**EXCERPTED RECORDS**
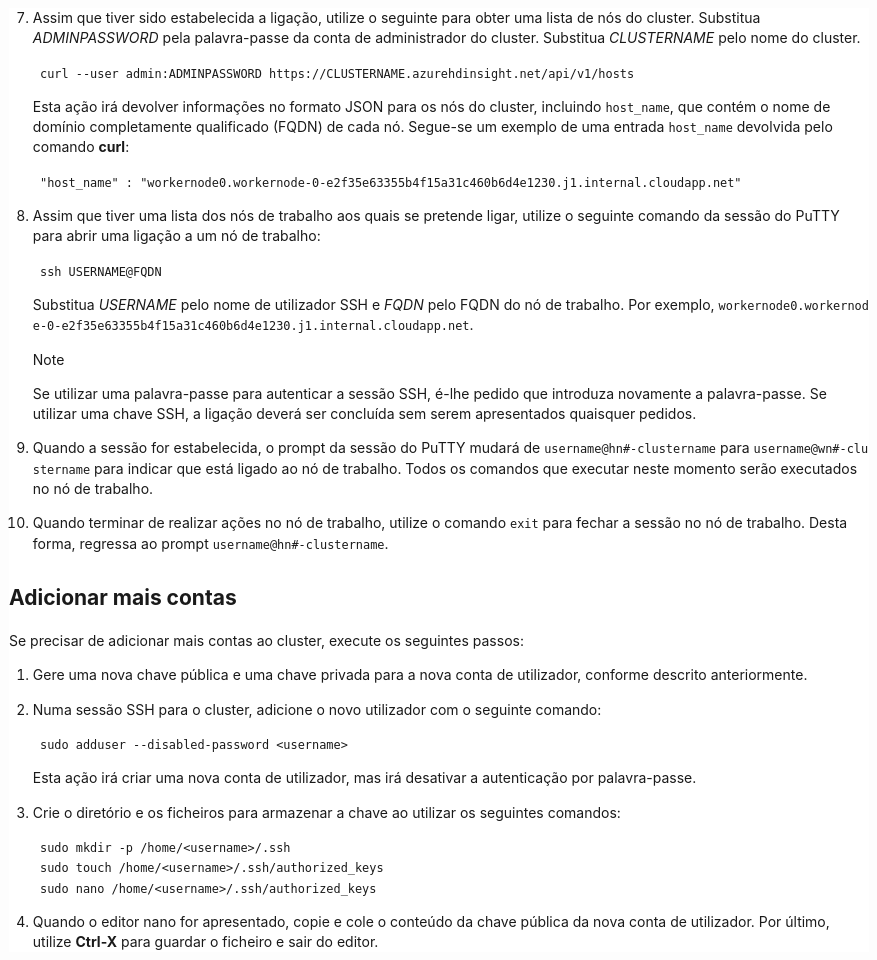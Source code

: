 7. Assim que tiver sido estabelecida a ligação, utilize o seguinte para obter uma lista de nós do cluster. Substitua *ADMINPASSWORD* pela palavra-passe da conta de administrador do cluster. Substitua *CLUSTERNAME* pelo nome do cluster.
   
        curl --user admin:ADMINPASSWORD https://CLUSTERNAME.azurehdinsight.net/api/v1/hosts
   
    Esta ação irá devolver informações no formato JSON para os nós do cluster, incluindo `host_name`, que contém o nome de domínio completamente qualificado (FQDN) de cada nó. Segue-se um exemplo de uma entrada `host_name` devolvida pelo comando **curl**:
   
        "host_name" : "workernode0.workernode-0-e2f35e63355b4f15a31c460b6d4e1230.j1.internal.cloudapp.net"
8. Assim que tiver uma lista dos nós de trabalho aos quais se pretende ligar, utilize o seguinte comando da sessão do PuTTY para abrir uma ligação a um nó de trabalho:
   
        ssh USERNAME@FQDN
   
    Substitua *USERNAME* pelo nome de utilizador SSH e *FQDN* pelo FQDN do nó de trabalho. Por exemplo, `workernode0.workernode-0-e2f35e63355b4f15a31c460b6d4e1230.j1.internal.cloudapp.net`.
   
   > [!NOTE]
   > Se utilizar uma palavra-passe para autenticar a sessão SSH, é-lhe pedido que introduza novamente a palavra-passe. Se utilizar uma chave SSH, a ligação deverá ser concluída sem serem apresentados quaisquer pedidos.
   > 
   > 
9. Quando a sessão for estabelecida, o prompt da sessão do PuTTY mudará de `username@hn#-clustername` para `username@wn#-clustername` para indicar que está ligado ao nó de trabalho. Todos os comandos que executar neste momento serão executados no nó de trabalho.
10. Quando terminar de realizar ações no nó de trabalho, utilize o comando `exit` para fechar a sessão no nó de trabalho. Desta forma, regressa ao prompt `username@hn#-clustername`.

## <a name="add-more-accounts"></a>Adicionar mais contas
Se precisar de adicionar mais contas ao cluster, execute os seguintes passos:

1. Gere uma nova chave pública e uma chave privada para a nova conta de utilizador, conforme descrito anteriormente.
2. Numa sessão SSH para o cluster, adicione o novo utilizador com o seguinte comando:
   
        sudo adduser --disabled-password <username>
   
    Esta ação irá criar uma nova conta de utilizador, mas irá desativar a autenticação por palavra-passe.
3. Crie o diretório e os ficheiros para armazenar a chave ao utilizar os seguintes comandos:
   
        sudo mkdir -p /home/<username>/.ssh
        sudo touch /home/<username>/.ssh/authorized_keys
        sudo nano /home/<username>/.ssh/authorized_keys
4. Quando o editor nano for apresentado, copie e cole o conteúdo da chave pública da nova conta de utilizador. Por último, utilize **Ctrl-X** para guardar o ficheiro e sair do editor.
   

[preview-portal]: https://portal.azure.com/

**YOUR OBJECTIVE**
Every line of the listing should be copied precisely, with images omitted.

**ANSWER BELOW**
Source code

: 7. Assim que tiver sido estabelecida a ligação, utilize o seguinte para obter uma lista de nós do cluster. Substitua *ADMINPASSWORD* pela palavra-passe da conta de administrador do cluster. Substitua *CLUSTERNAME* pelo nome do cluster.
   
        curl --user admin:ADMINPASSWORD https://CLUSTERNAME.azurehdinsight.net/api/v1/hosts
   
    Esta ação irá devolver informações no formato JSON para os nós do cluster, incluindo `host_name`, que contém o nome de domínio completamente qualificado (FQDN) de cada nó. Segue-se um exemplo de uma entrada `host_name` devolvida pelo comando **curl**:
   
        "host_name" : "workernode0.workernode-0-e2f35e63355b4f15a31c460b6d4e1230.j1.internal.cloudapp.net"
8. Assim que tiver uma lista dos nós de trabalho aos quais se pretende ligar, utilize o seguinte comando da sessão do PuTTY para abrir uma ligação a um nó de trabalho:
   
        ssh USERNAME@FQDN
   
    Substitua *USERNAME* pelo nome de utilizador SSH e *FQDN* pelo FQDN do nó de trabalho. Por exemplo, `workernode0.workernode-0-e2f35e63355b4f15a31c460b6d4e1230.j1.internal.cloudapp.net`.
   
   > [!NOTE]
   > Se utilizar uma palavra-passe para autenticar a sessão SSH, é-lhe pedido que introduza novamente a palavra-passe. Se utilizar uma chave SSH, a ligação deverá ser concluída sem serem apresentados quaisquer pedidos.
   > 
   > 
9. Quando a sessão for estabelecida, o prompt da sessão do PuTTY mudará de `username@hn#-clustername` para `username@wn#-clustername` para indicar que está ligado ao nó de trabalho. Todos os comandos que executar neste momento serão executados no nó de trabalho.
10. Quando terminar de realizar ações no nó de trabalho, utilize o comando `exit` para fechar a sessão no nó de trabalho. Desta forma, regressa ao prompt `username@hn#-clustername`.

## <a name="add-more-accounts"></a>Adicionar mais contas
Se precisar de adicionar mais contas ao cluster, execute os seguintes passos:

1. Gere uma nova chave pública e uma chave privada para a nova conta de utilizador, conforme descrito anteriormente.
2. Numa sessão SSH para o cluster, adicione o novo utilizador com o seguinte comando:
   
        sudo adduser --disabled-password <username>
   
    Esta ação irá criar uma nova conta de utilizador, mas irá desativar a autenticação por palavra-passe.
3. Crie o diretório e os ficheiros para armazenar a chave ao utilizar os seguintes comandos:
   
        sudo mkdir -p /home/<username>/.ssh
        sudo touch /home/<username>/.ssh/authorized_keys
        sudo nano /home/<username>/.ssh/authorized_keys
4. Quando o editor nano for apresentado, copie e cole o conteúdo da chave pública da nova conta de utilizador. Por último, utilize **Ctrl-X** para guardar o ficheiro e sair do editor.
   

[preview-portal]: https://portal.azure.com/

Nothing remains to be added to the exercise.